Amin menyebut, pernah membeli komoditas cengkih dari petani dengan harga berkisar Rp10.000 per kilogram, hingga kini mencapai Rp102.000 per kilogram. Selain itu, harga kopi arabica yang semula pernah mencapai harga Rp5.000 per kilogram menjadi seharga Rp25.000 per kilogram.
Kakao yang pernah dijual seharga Rp4.000 per kilogram, kini mencapai harga Rp30.000. Pergerakan harga sepanjang tahun dan musim diakuinya terus dipantau sebagai modal sebelum berkeliling mendatangi petani.
Pekerjaan sebagai cengkau dimulai dengan bermodalkan sepeda dan kini mempergunakan kendaraan bermotor. Bagi cengkau yang sukses, sebagian sudah bisa membeli kendaraan mobil untuk proses distribusi pembelian hasil perkebunan warga.
Amin mengaku, pada musim panen kakao bulan April menyediakan modal sekitar Rp5 juta untuk membeli kakao dari petani.

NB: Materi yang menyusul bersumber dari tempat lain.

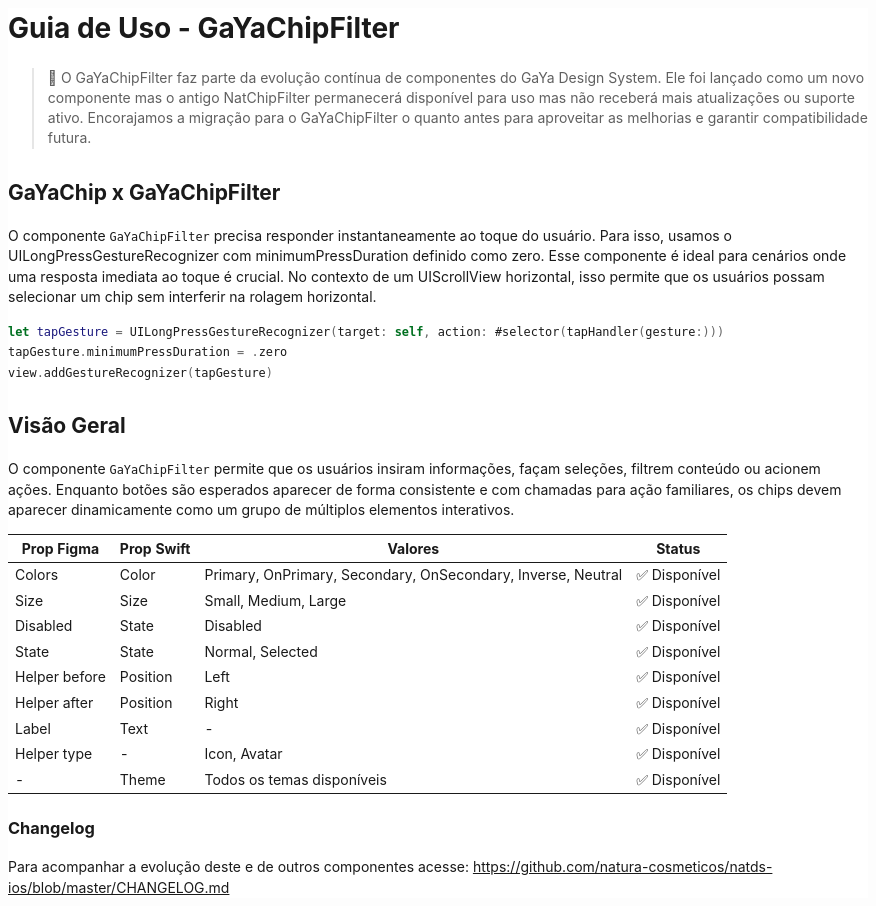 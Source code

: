 # Guia de Uso - GaYaChipFilter

> 📢 O GaYaChipFilter faz parte da evolução contínua de componentes do GaYa Design System. Ele foi lançado como um novo componente mas o antigo NatChipFilter permanecerá disponível para uso mas não receberá mais atualizações ou suporte ativo. Encorajamos a migração para o GaYaChipFilter o quanto antes para aproveitar as melhorias e garantir compatibilidade futura.

## GaYaChip x GaYaChipFilter

O componente `GaYaChipFilter` precisa responder instantaneamente ao toque do usuário. Para isso, usamos o UILongPressGestureRecognizer com minimumPressDuration definido como zero. Esse componente é ideal para cenários onde uma resposta imediata ao toque é crucial. No contexto de um UIScrollView horizontal, isso permite que os usuários possam selecionar um chip sem interferir na rolagem horizontal.

```swift
let tapGesture = UILongPressGestureRecognizer(target: self, action: #selector(tapHandler(gesture:)))
tapGesture.minimumPressDuration = .zero
view.addGestureRecognizer(tapGesture)
```

## Visão Geral

O componente `GaYaChipFilter` permite que os usuários insiram informações, façam seleções, filtrem conteúdo ou acionem ações. Enquanto botões são esperados aparecer de forma consistente e com chamadas para ação familiares, os chips devem aparecer dinamicamente como um grupo de múltiplos elementos interativos.


| Prop Figma       | Prop Swift       | Valores                    | Status            |
| -------------- | -------------- | ------------------------- | ----------------- |
| Colors          | Color          | Primary, OnPrimary, Secondary, OnSecondary, Inverse, Neutral | ✅  Disponível       |
| Size          | Size           | Small, Medium, Large      | ✅  Disponível       |
| Disabled          | State      | Disabled               | ✅  Disponível       |
| State          | State           | Normal, Selected         | ✅  Disponível       |
| Helper before          | Position          | Left | ✅  Disponível       |
| Helper after          | Position        | Right               | ✅  Disponível   |
| Label          | Text | -     | ✅  Disponível  |
| Helper type          | - | Icon, Avatar     | ✅  Disponível  |
| -          | Theme          | Todos os temas disponíveis      | ✅  Disponível       |

### Changelog

Para acompanhar a evolução deste e de outros componentes acesse: https://github.com/natura-cosmeticos/natds-ios/blob/master/CHANGELOG.md
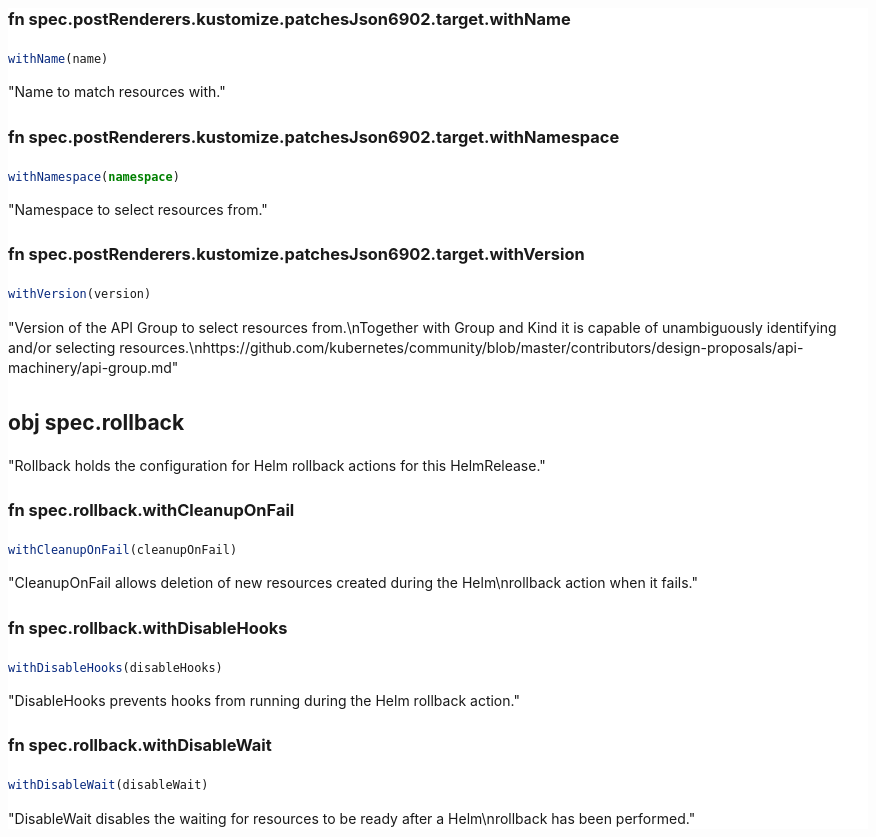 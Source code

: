 ### fn spec.postRenderers.kustomize.patchesJson6902.target.withName

```ts
withName(name)
```

"Name to match resources with."

### fn spec.postRenderers.kustomize.patchesJson6902.target.withNamespace

```ts
withNamespace(namespace)
```

"Namespace to select resources from."

### fn spec.postRenderers.kustomize.patchesJson6902.target.withVersion

```ts
withVersion(version)
```

"Version of the API Group to select resources from.\nTogether with Group and Kind it is capable of unambiguously identifying and/or selecting resources.\nhttps://github.com/kubernetes/community/blob/master/contributors/design-proposals/api-machinery/api-group.md"

## obj spec.rollback

"Rollback holds the configuration for Helm rollback actions for this HelmRelease."

### fn spec.rollback.withCleanupOnFail

```ts
withCleanupOnFail(cleanupOnFail)
```

"CleanupOnFail allows deletion of new resources created during the Helm\nrollback action when it fails."

### fn spec.rollback.withDisableHooks

```ts
withDisableHooks(disableHooks)
```

"DisableHooks prevents hooks from running during the Helm rollback action."

### fn spec.rollback.withDisableWait

```ts
withDisableWait(disableWait)
```

"DisableWait disables the waiting for resources to be ready after a Helm\nrollback has been performed."
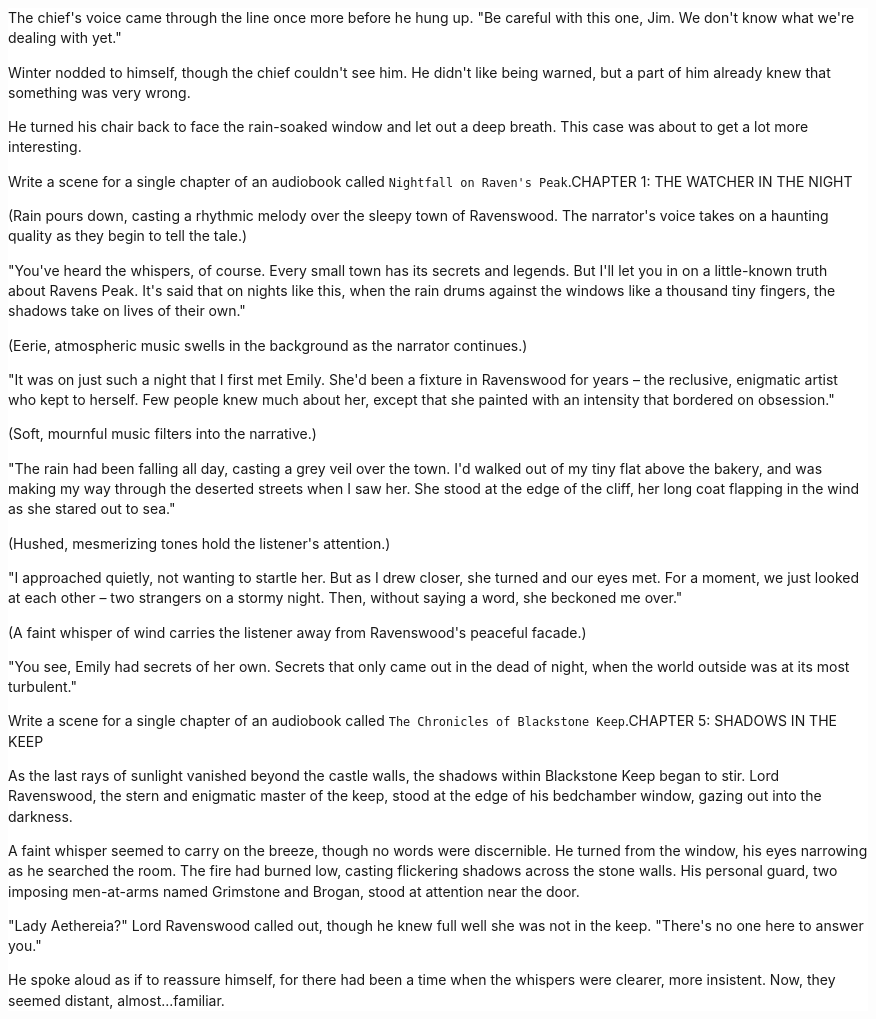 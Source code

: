 The chief's voice came through the line once more before he hung up. "Be careful with this one, Jim. We don't know what we're dealing with yet."

Winter nodded to himself, though the chief couldn't see him. He didn't like being warned, but a part of him already knew that something was very wrong.

He turned his chair back to face the rain-soaked window and let out a deep breath. This case was about to get a lot more interesting.<end>

Write a scene for a single chapter of an audiobook called `Nightfall on Raven's Peak`.<start>CHAPTER 1: THE WATCHER IN THE NIGHT

(Rain pours down, casting a rhythmic melody over the sleepy town of Ravenswood. The narrator's voice takes on a haunting quality as they begin to tell the tale.)

"You've heard the whispers, of course. Every small town has its secrets and legends. But I'll let you in on a little-known truth about Ravens Peak. It's said that on nights like this, when the rain drums against the windows like a thousand tiny fingers, the shadows take on lives of their own."

(Eerie, atmospheric music swells in the background as the narrator continues.)

"It was on just such a night that I first met Emily. She'd been a fixture in Ravenswood for years – the reclusive, enigmatic artist who kept to herself. Few people knew much about her, except that she painted with an intensity that bordered on obsession."

(Soft, mournful music filters into the narrative.)

"The rain had been falling all day, casting a grey veil over the town. I'd walked out of my tiny flat above the bakery, and was making my way through the deserted streets when I saw her. She stood at the edge of the cliff, her long coat flapping in the wind as she stared out to sea."

(Hushed, mesmerizing tones hold the listener's attention.)

"I approached quietly, not wanting to startle her. But as I drew closer, she turned and our eyes met. For a moment, we just looked at each other – two strangers on a stormy night. Then, without saying a word, she beckoned me over."

(A faint whisper of wind carries the listener away from Ravenswood's peaceful facade.)

"You see, Emily had secrets of her own. Secrets that only came out in the dead of night, when the world outside was at its most turbulent."<end>

Write a scene for a single chapter of an audiobook called `The Chronicles of Blackstone Keep`.<start>CHAPTER 5: SHADOWS IN THE KEEP

As the last rays of sunlight vanished beyond the castle walls, the shadows within Blackstone Keep began to stir. Lord Ravenswood, the stern and enigmatic master of the keep, stood at the edge of his bedchamber window, gazing out into the darkness.

A faint whisper seemed to carry on the breeze, though no words were discernible. He turned from the window, his eyes narrowing as he searched the room. The fire had burned low, casting flickering shadows across the stone walls. His personal guard, two imposing men-at-arms named Grimstone and Brogan, stood at attention near the door.

"Lady Aethereia?" Lord Ravenswood called out, though he knew full well she was not in the keep. "There's no one here to answer you."

He spoke aloud as if to reassure himself, for there had been a time when the whispers were clearer, more insistent. Now, they seemed distant, almost...familiar.
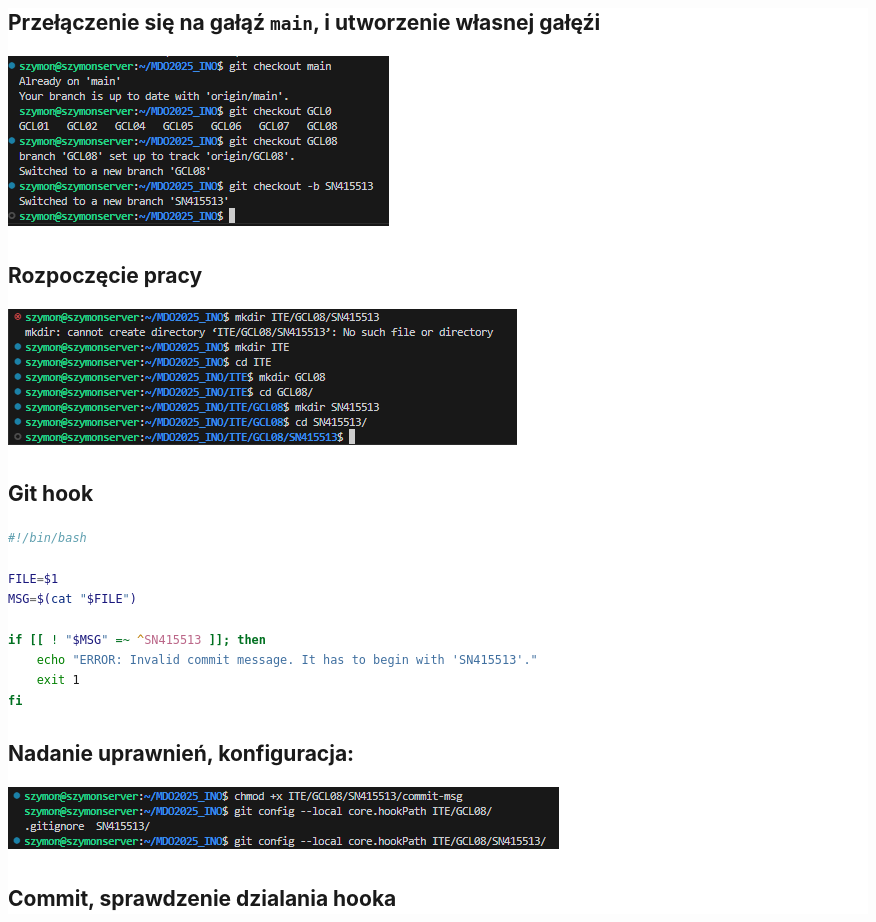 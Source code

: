 ## Przełączenie się na gałąź ```main```, i utworzenie własnej gałęźi
![](lab1/9_75.png)

## Rozpoczęcie pracy
![](lab1/11.png)

## Git hook
```sh
#!/bin/bash

FILE=$1
MSG=$(cat "$FILE")

if [[ ! "$MSG" =~ ^SN415513 ]]; then
    echo "ERROR: Invalid commit message. It has to begin with 'SN415513'."
    exit 1
fi
```
## Nadanie uprawnień, konfiguracja:
![](lab1/12.png)


## Commit, sprawdzenie dzialania hooka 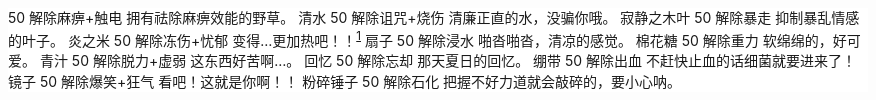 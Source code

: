 <td>50</td>
<td>解除麻痹+触电</td>
<td>拥有祛除麻痹效能的野草。
</td></tr>
<tr>
<td>清水</td>
<td>50</td>
<td>解除诅咒+烧伤</td>
<td>清廉正直的水，没骗你哦。
</td></tr>
<tr>
<td>寂静之木叶</td>
<td>50</td>
<td>解除暴走</td>
<td>抑制暴乱情感的叶子。
</td></tr>
<tr>
<td>炎之米</td>
<td>50</td>
<td>解除冻伤+忧郁</td>
<td>变得…更加热吧！！<sup id="cite_ref-1" class="reference"><a href="#cite_note-1">1</a></sup>
</td></tr>
<tr>
<td>扇子</td>
<td>50</td>
<td>解除浸水</td>
<td>啪沓啪沓，清凉的感觉。
</td></tr>
<tr>
<td>棉花糖</td>
<td>50</td>
<td>解除重力</td>
<td>软绵绵的，好可爱。
</td></tr>
<tr>
<td>青汁</td>
<td>50</td>
<td>解除脱力+虚弱</td>
<td>这东西好苦啊…。
</td></tr>
<tr>
<td>回忆</td>
<td>50</td>
<td>解除忘却</td>
<td>那天夏日的回忆。
</td></tr>
<tr>
<td>绷带</td>
<td>50</td>
<td>解除出血</td>
<td>不赶快止血的话细菌就要进来了！
</td></tr>
<tr>
<td>镜子</td>
<td>50</td>
<td>解除爆笑+狂气</td>
<td>看吧！这就是你啊！！
</td></tr>
<tr>
<td>粉碎锤子</td>
<td>50</td>
<td>解除石化</td>
<td>把握不好力道就会敲碎的，要小心呐。
</td></tr> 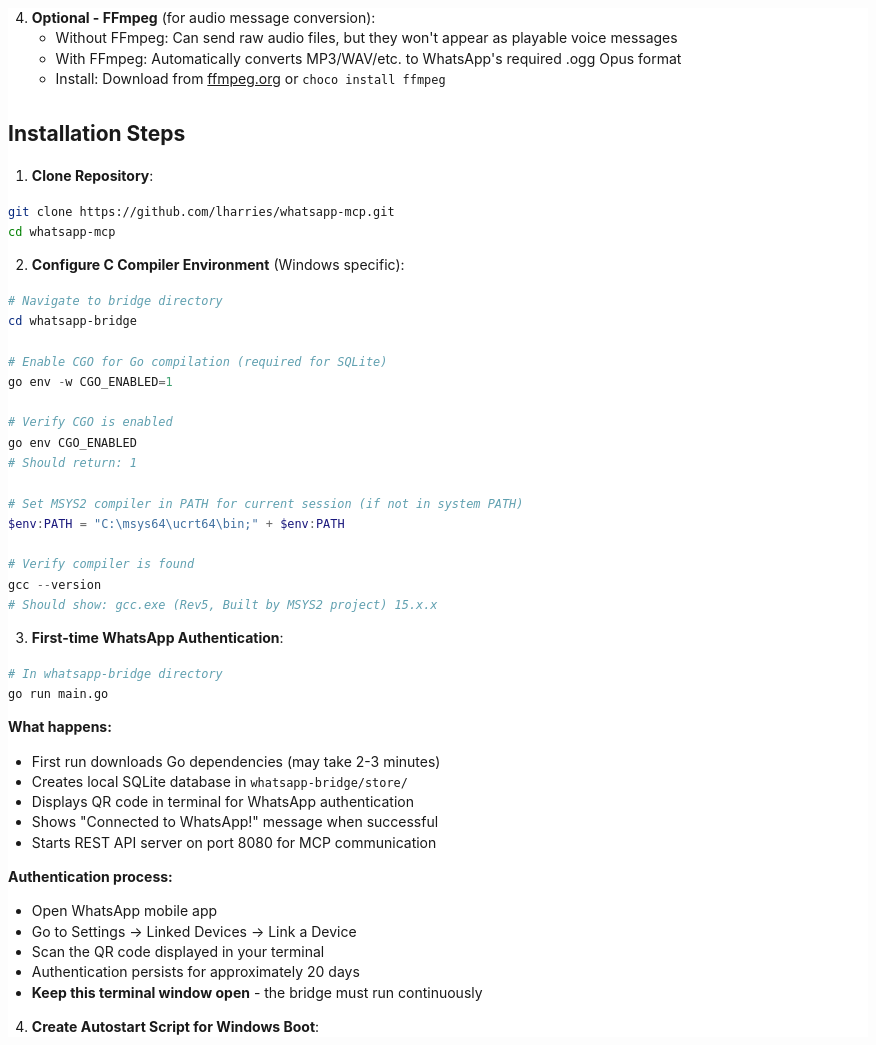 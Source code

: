 4. **Optional - FFmpeg** (for audio message conversion):
   - Without FFmpeg: Can send raw audio files, but they won't appear as playable voice messages
   - With FFmpeg: Automatically converts MP3/WAV/etc. to WhatsApp's required .ogg Opus format
   - Install: Download from [ffmpeg.org](https://ffmpeg.org) or `choco install ffmpeg`

## Installation Steps

1. **Clone Repository**:
```bash
git clone https://github.com/lharries/whatsapp-mcp.git
cd whatsapp-mcp
```

2. **Configure C Compiler Environment** (Windows specific):
```powershell
# Navigate to bridge directory
cd whatsapp-bridge

# Enable CGO for Go compilation (required for SQLite)
go env -w CGO_ENABLED=1

# Verify CGO is enabled
go env CGO_ENABLED
# Should return: 1

# Set MSYS2 compiler in PATH for current session (if not in system PATH)
$env:PATH = "C:\msys64\ucrt64\bin;" + $env:PATH

# Verify compiler is found
gcc --version
# Should show: gcc.exe (Rev5, Built by MSYS2 project) 15.x.x
```

3. **First-time WhatsApp Authentication**:
```bash
# In whatsapp-bridge directory
go run main.go
```
   
   **What happens:**
   - First run downloads Go dependencies (may take 2-3 minutes)
   - Creates local SQLite database in `whatsapp-bridge/store/`
   - Displays QR code in terminal for WhatsApp authentication
   - Shows "Connected to WhatsApp!" message when successful
   - Starts REST API server on port 8080 for MCP communication

   **Authentication process:**
   - Open WhatsApp mobile app
   - Go to Settings → Linked Devices → Link a Device
   - Scan the QR code displayed in your terminal
   - Authentication persists for approximately 20 days
   - **Keep this terminal window open** - the bridge must run continuously

4. **Create Autostart Script for Windows Boot**:

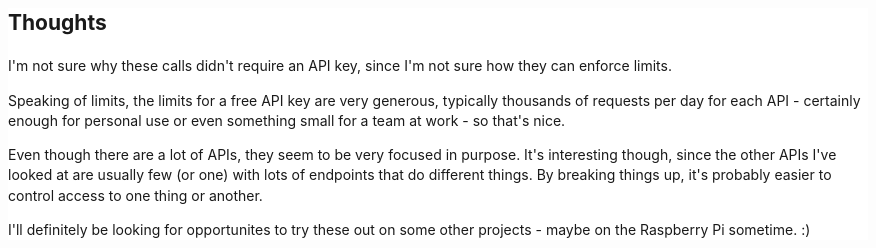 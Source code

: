 ## Thoughts

I'm not sure why these calls didn't require an API key, since I'm not sure how they can enforce limits.

Speaking of limits, the limits for a free API key are very generous, typically thousands of requests per day for each API - certainly enough for personal use or even something small for a team at work - so that's nice.

Even though there are a lot of APIs, they seem to be very focused in purpose. It's interesting though, since the other APIs I've looked at are usually few (or one) with lots of endpoints that do different things. By breaking things up, it's probably easier to control access to one thing or another.

I'll definitely be looking for opportunites to try these out on some other projects - maybe on the Raspberry Pi sometime. :)

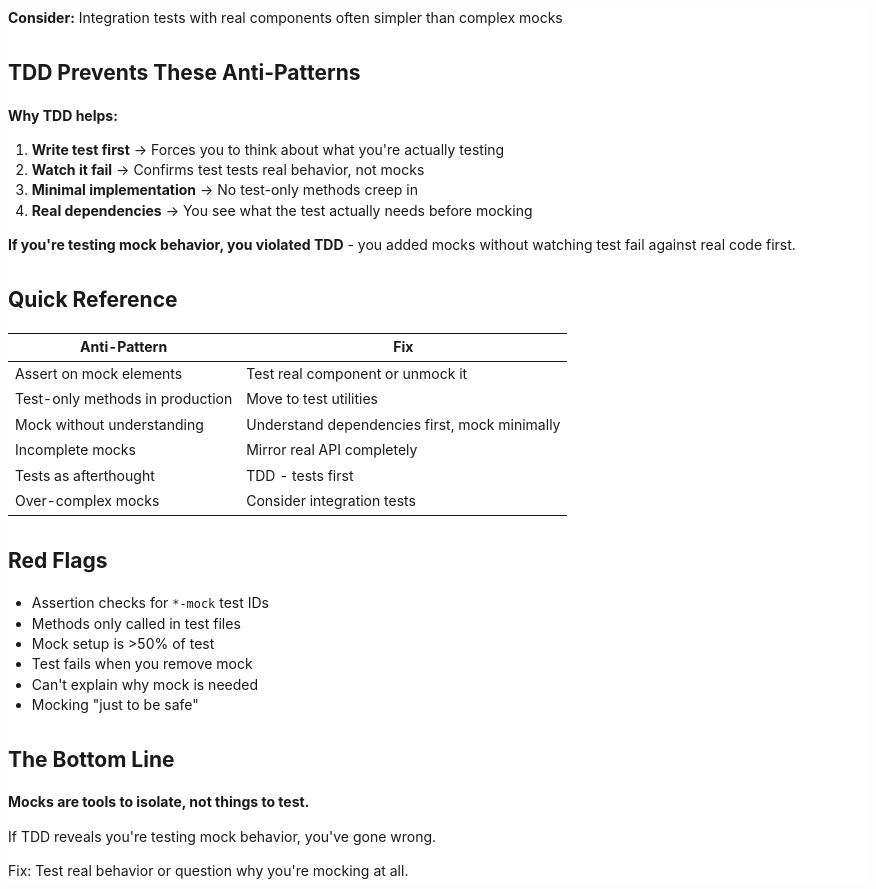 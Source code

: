**Consider:** Integration tests with real components often simpler than complex mocks

## TDD Prevents These Anti-Patterns

**Why TDD helps:**

1. **Write test first** → Forces you to think about what you're actually testing
2. **Watch it fail** → Confirms test tests real behavior, not mocks
3. **Minimal implementation** → No test-only methods creep in
4. **Real dependencies** → You see what the test actually needs before mocking

**If you're testing mock behavior, you violated TDD** - you added mocks without watching test fail against real code first.

## Quick Reference

| Anti-Pattern                    | Fix                                           |
| ------------------------------- | --------------------------------------------- |
| Assert on mock elements         | Test real component or unmock it              |
| Test-only methods in production | Move to test utilities                        |
| Mock without understanding      | Understand dependencies first, mock minimally |
| Incomplete mocks                | Mirror real API completely                    |
| Tests as afterthought           | TDD - tests first                             |
| Over-complex mocks              | Consider integration tests                    |

## Red Flags

- Assertion checks for `*-mock` test IDs
- Methods only called in test files
- Mock setup is >50% of test
- Test fails when you remove mock
- Can't explain why mock is needed
- Mocking "just to be safe"

## The Bottom Line

**Mocks are tools to isolate, not things to test.**

If TDD reveals you're testing mock behavior, you've gone wrong.

Fix: Test real behavior or question why you're mocking at all.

Pengetahuan tentang kadar air menggunakan alat pengukur kadar (moisture meter) dan secara kasat mata menjadi bekal baginya sebagai cengkau.
“Saat memegang kopi, kakao saya sudah harus bisa memperkirakan tingkat kadar air untuk menentukan harga beli dan bisa memperoleh selisih setelah saya jemur ulang,” beber Amin.
Saat ini, petani kakao dengan penjemuran satu hari berkadar air di atas 10 persen dibeli seharga Rp22.000 per kilogram. Pembelian kakao berkadar air tinggi tersebut selanjutnya dijemur selama maksimal empat hari hingga kadar air mencapai 8 persen bahkan 5 persen.
Kadar air delapan persen pada jenis kakao kualitas baik dijual ke agen seharga Rp29.000 dan kadar air 8 persen dan Rp33.000 dengan kadar air 5 persen. Jika salah estimasi, risiko kerugian dipastikan akan dialaminya.